Segmentation has numerous applications in medical imaging (locating tumors, measuring tissue volumes, studying anatomy, planning surgery, etc.), self-driving cars (localizing pedestrians, other vehicles, brake lights, etc.), satellite image interpretation (buildings, roads, forests, crops), and more.

This post will introduce the segmentation task. In the first section we will discuss the difference between semantic segmentation and instance segmentation. Next, we will delve into the U-Net architecture for semantic segmentation, and overview the Mask R-CNN architecture for instance segmentation. The final section includes many example medical image segmentation applications and video segmentation applications.

The Segmentation Task


Image Source: Lin et al. 2015 Microsoft COCO: Common Objects in Context

The figure above illustrates four common image tasks:

  • (a) classification, in which a model outputs the names of the classes in the image (in this case, person, sheep, and dog);
  • (b) object localization, more commonly called “object detection” in which a model outputs bounding box coordinates for each object in the image;
  • (c) semantic segmentation, in which the model assigns an object category label to each pixel in the image. In this example, sheep pixels are colored blue, dog pixels are colored red, human pixels are teal, and background pixels are green. Notice that although there are multiple sheep in the image, they all share the same label.
  • (d) instance segmentation, in which the model assigns an “individual object” label to each pixel in the image. In this example, the pixels for each individual sheep are labeled separately. Instead of having a generic “sheep” pixel class, we now have five classes for the five sheep shown: sheep1, sheep2, sheep3, sheep4, and sheep5.
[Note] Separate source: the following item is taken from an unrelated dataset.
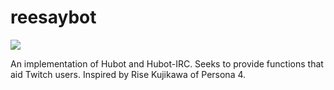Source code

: reesaybot
=========
![](http://sega-addicts.com/wp-content/uploads/2014/04/20140416-195909_2105128-rise_kujikawa.jpg)

An implementation of Hubot and Hubot-IRC. Seeks to provide functions that aid Twitch users. Inspired by Rise Kujikawa of Persona 4.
Here is another illustration of the difference between semantic segmentation and instance segmentation, showing how in semantic segmentation all “chair” pixels have the same label, while in instance segmentation the model has identified specific chairs:


Image Source: StackExchange

Here is an application of both semantic segmentation and instance segmentation to algae images:


Image Source: Ruiz-Santaquiteria et al. 2020 Semantic vs. instance segmentation in microscopic algae detection.

The following images show model predictions for instance segmentation:


Image Source: Chen et al. MaskLab: Instance Segmentation by Refining Object Detection with Semantic and Direction Features.


Image Source: Pinheiro et al. 2015 Learning to segment object candidates.


Image Source: matterport/Mask_RCNN

U-Net: Convolutional Networks for Biomedical Image Segmentation

The U-Net paper (available here: Ronneberger et al. 2015) introduces a semantic segmentation model architecture that has become very popular, with over 10,000 citations (fifty different follow-up papers are listed in this repository). It was initially presented in the context of biomedical images but has since been applied to natural images as well.

The U-Net is a type of convolutional neural network (CNN). If you would like an introduction to neural networks, please see this post. For an introduction to CNNs, please see this post. Finally, for a short history of CNNs, you can check out this post.

The basic idea of the U-Net is to perform the following task:


Cell/Mask Image Source: Ronneberger et al. 2015

Given an input image, in this case a grayscale microscopy image of cells, the U-Net model produces a binary mask of 1s and 0s, where 1 indicates a cell and 0 indicates background (including borders between cells). Note that this is a semantic segmentation task because all cells receive the same label of “cell” (i.e. we don’t have different labels to distinguish between different individual cells, as we would for instance segmentation.)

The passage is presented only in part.